With such a never-never land rhetoric, is there any hope to understand the political reality as it truly is?
I’m with you on most accounts, but I think that people focused their criticism of that speech on Lieberman’s non-optimism regarding the prospect of a peace agreement, which stands in contrast to the official policy as (pretending to be) enacted by Netanyahu’s “negotiations” with Abbas.
Lieberman has supposedly embarrassed Clinton, Abbas and Mubarac, and undermined Netanyahu (or so they say).
By: תום ארז on October 2, 2010
at 12:59 am
An excellent point.
In this case the criticism is not focused, as I thought, on the paragraph I quoted, but on the place where he spoke of distrust, and a long-term interim agreement, which is in contrast with the government’s official stance. I feel slightly foolish for not considering this, since this also explains better the attacks of him talking as if he were in an inner-party event, and not on an international podium.
This also helps clarify something of political analysis of the relations within the government: in the previous post, I suggested that Ari shavit’s proposal for an interim agreement was Barak speaking off-record. Adding your comment to that, along with the fact that Lieberman was not fired, might suggest that Netanyahu, Lieberman and Barak are all on the same page.
By: Aryeh on October 2, 2010
at 9:58 am
Thanks, at the very least for getting me to read the actual speech. I have a few of my own thoughts about it, some of which are in-line with your own. But I’ll have to think about it some more before I can put it to words.

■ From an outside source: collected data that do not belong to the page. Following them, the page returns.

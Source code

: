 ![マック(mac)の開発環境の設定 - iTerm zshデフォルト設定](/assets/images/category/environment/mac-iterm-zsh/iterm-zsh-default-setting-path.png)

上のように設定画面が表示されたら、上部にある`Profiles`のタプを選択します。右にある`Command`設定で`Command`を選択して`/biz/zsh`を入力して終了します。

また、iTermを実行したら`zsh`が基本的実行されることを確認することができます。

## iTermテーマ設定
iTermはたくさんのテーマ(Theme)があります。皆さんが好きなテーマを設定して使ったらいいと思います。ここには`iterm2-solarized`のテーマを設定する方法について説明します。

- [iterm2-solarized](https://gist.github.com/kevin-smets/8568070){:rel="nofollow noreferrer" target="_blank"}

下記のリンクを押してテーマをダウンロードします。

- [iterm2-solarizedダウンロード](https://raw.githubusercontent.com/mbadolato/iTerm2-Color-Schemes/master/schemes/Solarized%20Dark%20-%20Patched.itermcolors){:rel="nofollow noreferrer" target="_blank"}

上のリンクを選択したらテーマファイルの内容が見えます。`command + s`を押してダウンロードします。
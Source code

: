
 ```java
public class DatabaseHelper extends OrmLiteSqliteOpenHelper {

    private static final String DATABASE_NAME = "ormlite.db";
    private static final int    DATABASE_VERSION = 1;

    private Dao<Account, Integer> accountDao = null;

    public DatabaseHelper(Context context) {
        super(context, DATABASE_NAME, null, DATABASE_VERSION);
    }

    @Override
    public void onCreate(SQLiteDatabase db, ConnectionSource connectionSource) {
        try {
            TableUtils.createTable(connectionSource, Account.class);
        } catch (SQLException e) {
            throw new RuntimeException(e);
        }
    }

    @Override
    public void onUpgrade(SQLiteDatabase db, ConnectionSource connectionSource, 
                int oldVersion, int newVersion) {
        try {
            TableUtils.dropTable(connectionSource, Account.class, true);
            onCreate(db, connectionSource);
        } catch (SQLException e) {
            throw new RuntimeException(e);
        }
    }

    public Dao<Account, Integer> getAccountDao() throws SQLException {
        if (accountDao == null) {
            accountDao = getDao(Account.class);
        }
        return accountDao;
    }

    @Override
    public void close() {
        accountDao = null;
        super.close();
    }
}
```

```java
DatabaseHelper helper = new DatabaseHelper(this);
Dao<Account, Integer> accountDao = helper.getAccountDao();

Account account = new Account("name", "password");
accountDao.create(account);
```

Did you see Raviv Drucker’s recent post regarding the speech? I think he raised some interesting points about the supposed disagreement between Netanyahu and Liebermann.
By: Dubi on October 2, 2010
at 1:52 pm
apropos: http://www.ynet.co.il/articles/0,7340,L-3962413,00.html
By: Dubi on October 2, 2010
at 6:43 pm
Thanks, Dubi, for both. Do you know anything of Tarango (sp.?)?
Obviously, I don’t subscribe to everything in Lieberman’s speech either, and even less so in Drucker’s post. I think his second point (on Netanyahu and Obama’s assurances) was more helpful. By the way, I read the post three times (you’re responsible for the third), in an attempt to find more to say on its behalf. Drucker’s style continues to suffer from a juvenile wish to be cool, on expense of the mature acknowledgement of the advantages of reason. Too bad.